I'm about to go on a long car ride, decide that opposed to starting a new audible book I want to continue the book I just started reading on my Kindle. I pull up Audible, get the book, have it automatically sent to my Windows Phone Audible app, and done, I’m ready to go.
Upon getting into the car, I plug a million wires from my phone into my car (sadly no Bluetooth audio), pull up Audible and I’m completely surprised to discover that the Audible book that downloaded started off exactly where I stopped reading.
I rarely have ‘favorite’ things (ask Jillian what my favorite anything is), but this is definitely a favorite thing. Something that complete changed a completely reasonable expectation. Would it have been horrible to have to fast forward through the audio book to get to where I had left off in the written book? Not at all. But the type of innovation that takes a reasonable user expectation, sets it aside and tells the user that they won’t be doing that anymore, that is the type of innovation that I find so exciting.

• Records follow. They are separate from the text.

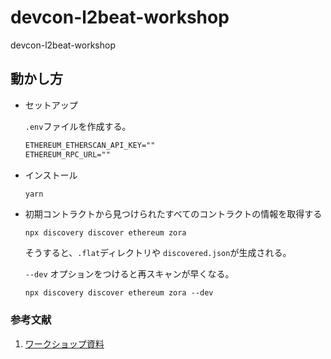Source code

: # devcon-l2beat-workshop
devcon-l2beat-workshop

## 動かし方

- セットアップ

    `.env`ファイルを作成する。

    ```txt
    ETHEREUM_ETHERSCAN_API_KEY=""
    ETHEREUM_RPC_URL=""
    ```

- インストール

    ```
    yarn
    ```

- 初期コントラクトから見つけられたすべてのコントラクトの情報を取得する

    ```bash
    npx discovery discover ethereum zora 
    ```

    そうすると、`.flat`ディレクトリや `discovered.json`が生成される。

    `--dev` オプションをつけると再スキャンが早くなる。

    ```basg
    npx discovery discover ethereum zora --dev
    ```


### 参考文献
1. [ワークショップ資料](https://matradomski.com/workshop/devcon/)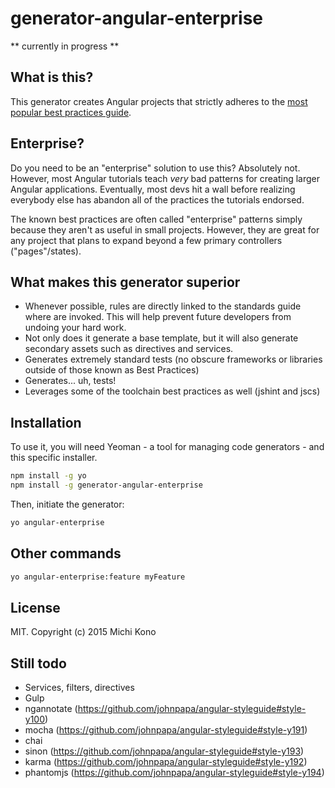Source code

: # generator-angular-enterprise

** currently in progress **


## What is this?

This generator creates Angular projects that strictly adheres to the 
[most popular best practices guide](https://github.com/johnpapa/angular-styleguide).


## Enterprise?

Do you need to be an "enterprise" solution to use this? Absolutely not. However, most Angular tutorials teach _very_
bad patterns for creating larger Angular applications. Eventually, most devs hit a wall before realizing everybody else
has abandon all of the practices the tutorials endorsed.

The known best practices are often called "enterprise" patterns simply because they aren't as useful in small projects.
However, they are great for any project that plans to expand beyond a few primary controllers ("pages"/states).


## What makes this generator superior

* Whenever possible, rules are directly linked to the standards guide where are invoked. This will help prevent future 
  developers from undoing your hard work.
* Not only does it generate a base template, but it will also generate secondary assets such as directives and services.
* Generates extremely standard tests (no obscure frameworks or libraries outside of those known as Best Practices) 
* Generates... uh, tests!
* Leverages some of the toolchain best practices as well (jshint and jscs)


## Installation

To use it, you will need Yeoman - a tool for managing code generators - and this specific installer.

```bash
npm install -g yo
npm install -g generator-angular-enterprise
```

Then, initiate the generator:

```bash
yo angular-enterprise
```

## Other commands

```bash
yo angular-enterprise:feature myFeature
```

## License

MIT. Copyright (c) 2015 Michi Kono


## Still todo ##

* Services, filters, directives
* Gulp
* ngannotate (https://github.com/johnpapa/angular-styleguide#style-y100)
* mocha (https://github.com/johnpapa/angular-styleguide#style-y191)
* chai 
* sinon (https://github.com/johnpapa/angular-styleguide#style-y193)
* karma (https://github.com/johnpapa/angular-styleguide#style-y192)
* phantomjs (https://github.com/johnpapa/angular-styleguide#style-y194)
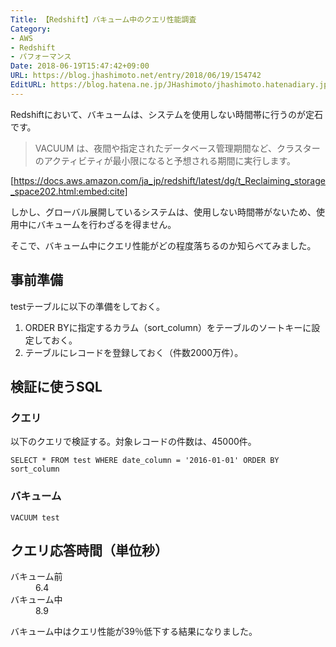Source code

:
 ```yaml
---
Title: 【Redshift】バキューム中のクエリ性能調査
Category:
- AWS
- Redshift
- パフォーマンス
Date: 2018-06-19T15:47:42+09:00
URL: https://blog.jhashimoto.net/entry/2018/06/19/154742
EditURL: https://blog.hatena.ne.jp/JHashimoto/jhashimoto.hatenadiary.jp/atom/entry/17391345971655611099
---
```


Redshiftにおいて、バキュームは、システムを使用しない時間帯に行うのが定石です。

> VACUUM は、夜間や指定されたデータベース管理期間など、クラスターのアクティビティが最小限になると予想される期間に実行します。

[https://docs.aws.amazon.com/ja_jp/redshift/latest/dg/t_Reclaiming_storage_space202.html:embed:cite]

しかし、グローバル展開しているシステムは、使用しない時間帯がないため、使用中にバキュームを行わざるを得ません。

そこで、バキューム中にクエリ性能がどの程度落ちるのか知らべてみました。

<!-- more -->

## 事前準備
testテーブルに以下の準備をしておく。

1. ORDER BYに指定するカラム（sort_column）をテーブルのソートキーに設定しておく。
1. テーブルにレコードを登録しておく（件数2000万件）。

## 検証に使うSQL
### クエリ
以下のクエリで検証する。対象レコードの件数は、45000件。

```
SELECT * FROM test WHERE date_column = '2016-01-01' ORDER BY sort_column
```

### バキューム
```
VACUUM test
```

## クエリ応答時間（単位秒）

<dl>
  <dt>バキューム前</dt>
  <dd>6.4</dd>
  <dt>バキューム中</dt>
  <dd>8.9</dd>
</dl>

バキューム中はクエリ性能が39％低下する結果になりました。
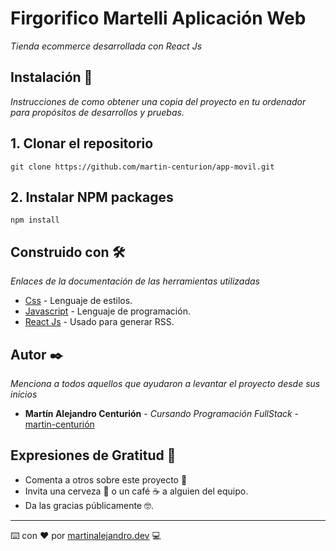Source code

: # Firgorifico Martelli Aplicación Web
_Tienda ecommerce desarrollada con React Js_

## Instalación 🚀

_Instrucciones de como obtener una copia del proyecto en tu ordenador para propósitos de desarrollos y pruebas._

## 1. Clonar el repositorio
```
git clone https://github.com/martin-centurion/app-movil.git
```
## 2. Instalar NPM packages
```
npm install
```
## Construido con 🛠️

_Enlaces de la documentación de las herramientas utilizadas_

* [Css](https://developer.mozilla.org/es/docs/Web/CSS) - Lenguaje de estilos.
* [Javascript](https://developer.mozilla.org/es/docs/Web/JavaScript) - Lenguaje de programación.
* [React Js](https://rometools.github.io/rome/) - Usado para generar RSS.

## Autor ✒️

_Menciona a todos aquellos que ayudaron a levantar el proyecto desde sus inicios_

* **Martín Alejandro Centurión** - *Cursando Programación FullStack* - [martin-centurión](https://github.com/martin-centurion)


## Expresiones de Gratitud 🎁

* Comenta a otros sobre este proyecto 📢
* Invita una cerveza 🍺 o un café ☕ a alguien del equipo. 
* Da las gracias públicamente 🤓.


---
⌨️ con ❤️ por [martinalejandro.dev](https://martin-centurion.github.io/portfolio/) 💻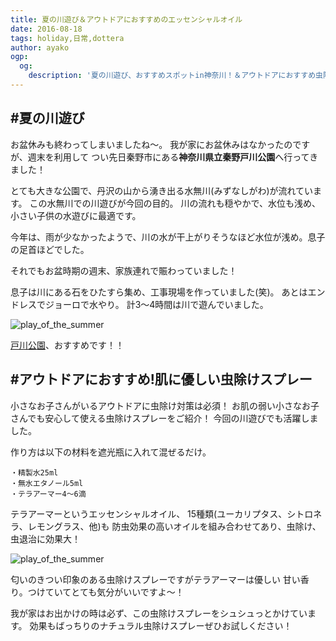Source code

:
 ```yaml
---
title: 夏の川遊び＆アウトドアにおすすめのエッセンシャルオイル
date: 2016-08-18
tags: holiday,日常,dottera
author: ayako
ogp:
  og:
    description: '夏の川遊び、おすすめスポットin神奈川！＆アウトドアにおすすめ虫除けにお役立ちのエッセンシャルオイルをご紹介します。'
---
```


#夏の川遊び
---
お盆休みも終わってしまいましたね〜。
我が家にお盆休みはなかったのですが、週末を利用して
つい先日秦野市にある**神奈川県立秦野戸川公園**へ行ってきました！

とても大きな公園で、丹沢の山から湧き出る水無川(みずなしがわ)が流れています。
この水無川での川遊びが今回の目的。
川の流れも穏やかで、水位も浅め、小さい子供の水遊びに最適です。

今年は、雨が少なかったようで、川の水が干上がりそうなほど水位が浅め。息子の足首ほどでした。

それでもお盆時期の週末、家族連れで賑わっていました！

息子は川にある石をひたすら集め、工事現場を作っていました(笑)。
あとはエンドレスでジョーロで水やり。
計3〜4時間は川で遊んでいました。

![play_of_the_summer](./2016/0818_play_of_the_summer/togawapark_01.jpg)


[戸川公園](http://www.kanagawa-park.or.jp/hadanotokawa/)、おすすめです！！


#アウトドアにおすすめ!肌に優しい虫除けスプレー
---
小さなお子さんがいるアウトドアに虫除け対策は必須！
お肌の弱い小さなお子さんでも安心して使える虫除けスプレーをご紹介！
今回の川遊びでも活躍しました。

作り方は以下の材料を遮光瓶に入れて混ぜるだけ。
```
・精製水25ml　
・無水エタノール5ml
・テラアーマー4〜6滴
```
テラアーマーというエッセンシャルオイル、
15種類(ユーカリプタス、シトロネラ、レモングラス、他)も
防虫効果の高いオイルを組み合わせてあり、虫除け、虫退治に効果大！

![play_of_the_summer](./2016/0818_play_of_the_summer/terraaumor.png)


匂いのきつい印象のある虫除けスプレーですがテラアーマーは優しい
甘い香り。つけていてとても気分がいいですよ〜！

我が家はお出かけの時は必ず、この虫除けスプレーをシュシュっとかけています。
効果もばっちりのナチュラル虫除けスプレーぜひお試しください！




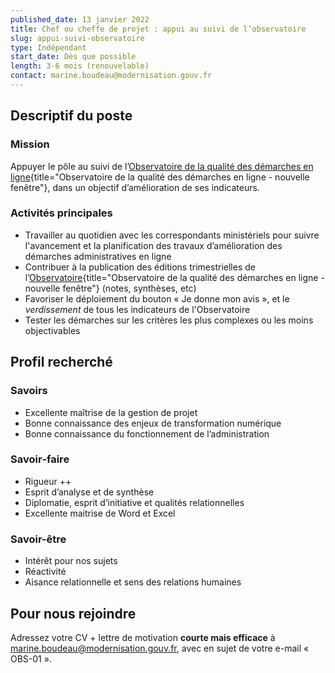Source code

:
 ```yaml
---
published_date: 13 janvier 2022
title: Chef ou cheffe de projet : appui au suivi de l’observatoire
slug: appui-suivi-observatoire
type: Indépendant
start_date: Dès que possible
length: 3-6 mois (renouvelable)
contact: marine.boudeau@modernisation.gouv.fr
---
```


## Descriptif du poste

### Mission
Appuyer le pôle au suivi de l’[Observatoire de la qualité des démarches en ligne](https://observatoire.numerique.gouv.fr){title="Observatoire de la qualité des démarches en ligne - nouvelle fenêtre"}, dans un objectif d’amélioration de ses indicateurs. 

### Activités principales
- Travailler au quotidien avec les correspondants ministériels pour suivre l'avancement et la planification des travaux d’amélioration des démarches administratives en ligne
- Contribuer à la publication des éditions trimestrielles de l’[Observatoire](https://observatoire.numerique.gouv.fr/){title="Observatoire de la qualité des démarches en ligne - nouvelle fenêtre"} (notes, synthèses, etc)
- Favoriser le déploiement du bouton « Je donne mon avis », et le *verdissement* de tous les indicateurs de l'Observatoire 
- Tester les démarches sur les critères les plus complexes ou les moins objectivables

## Profil recherché

### Savoirs
- Excellente maîtrise de la gestion de projet
-	Bonne connaissance des enjeux de transformation numérique
-	Bonne connaissance du fonctionnement de l’administration


### Savoir‐faire
- Rigueur ++
-	Esprit d’analyse et de synthèse
-	Diplomatie, esprit d’initiative et qualités relationnelles
-	Excellente maitrise de Word et Excel


### Savoir-être
- Intérêt pour nos sujets
- Réactivité
-	Aisance relationnelle et sens des relations humaines


## Pour nous rejoindre
Adressez votre CV + lettre de motivation **courte mais efficace** à <a href="mailto:marine.boudeau@modernisation.gouv.fr">marine.boudeau@modernisation.gouv.fr</a>, avec en sujet de votre e-mail « OBS-01 ». 
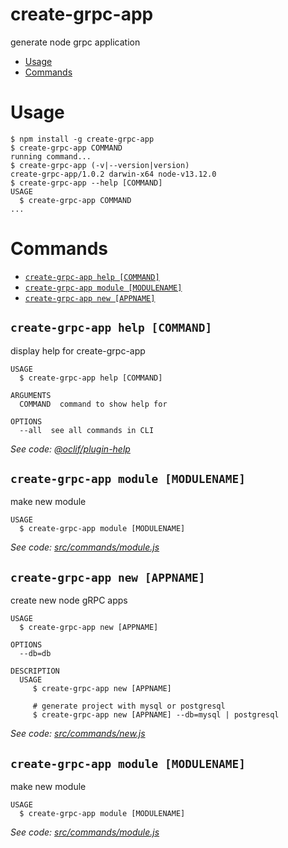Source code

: create-grpc-app
===============

generate node grpc application

<!-- toc -->
* [Usage](#usage)
* [Commands](#commands)
<!-- tocstop -->
# Usage
<!-- usage -->
```sh-session
$ npm install -g create-grpc-app
$ create-grpc-app COMMAND
running command...
$ create-grpc-app (-v|--version|version)
create-grpc-app/1.0.2 darwin-x64 node-v13.12.0
$ create-grpc-app --help [COMMAND]
USAGE
  $ create-grpc-app COMMAND
...
```
<!-- usagestop -->
# Commands
<!-- commands -->
* [`create-grpc-app help [COMMAND]`](#create-grpc-app-help-command)
* [`create-grpc-app module [MODULENAME]`](#create-grpc-app-module-modulename)
* [`create-grpc-app new [APPNAME]`](#create-grpc-app-new-appname)

## `create-grpc-app help [COMMAND]`

display help for create-grpc-app

```
USAGE
  $ create-grpc-app help [COMMAND]

ARGUMENTS
  COMMAND  command to show help for

OPTIONS
  --all  see all commands in CLI
```

_See code: [@oclif/plugin-help](https://github.com/oclif/plugin-help/blob/v2.2.3/src/commands/help.ts)_

## `create-grpc-app module [MODULENAME]`

make new module

```
USAGE
  $ create-grpc-app module [MODULENAME]
```

_See code: [src/commands/module.js](https://github.com/phucngome/create-grpc-app/blob/v1.0.2/src/commands/module.js)_

## `create-grpc-app new [APPNAME]`

create new node gRPC apps

```
USAGE
  $ create-grpc-app new [APPNAME]

OPTIONS
  --db=db

DESCRIPTION
  USAGE
     $ create-grpc-app new [APPNAME]

     # generate project with mysql or postgresql
     $ create-grpc-app new [APPNAME] --db=mysql | postgresql
```

_See code: [src/commands/new.js](https://github.com/phucngome/create-grpc-app/blob/v1.0.2/src/commands/new.js)_
<!-- commandsstop -->

## `create-grpc-app module [MODULENAME]`

make new module

```
USAGE
  $ create-grpc-app module [MODULENAME]
```

_See code: [src/commands/module.js](https://github.com/phucngome/create-grpc-app/blob/v1.0.0/src/commands/module.js)_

How do they do it? Best I can tell, they use their so called ‘Whispersync’ technology to communicate the Amazon reading location across devices (the Amazon reading location is a more granular piece of data stored throughout the book that is more useful than just 'page number'). This must mean that they somehow track the Amazon reading location even in audio books.
Way to go Amazon. Now if you would just put the same intentionality and care into how you treat your employees.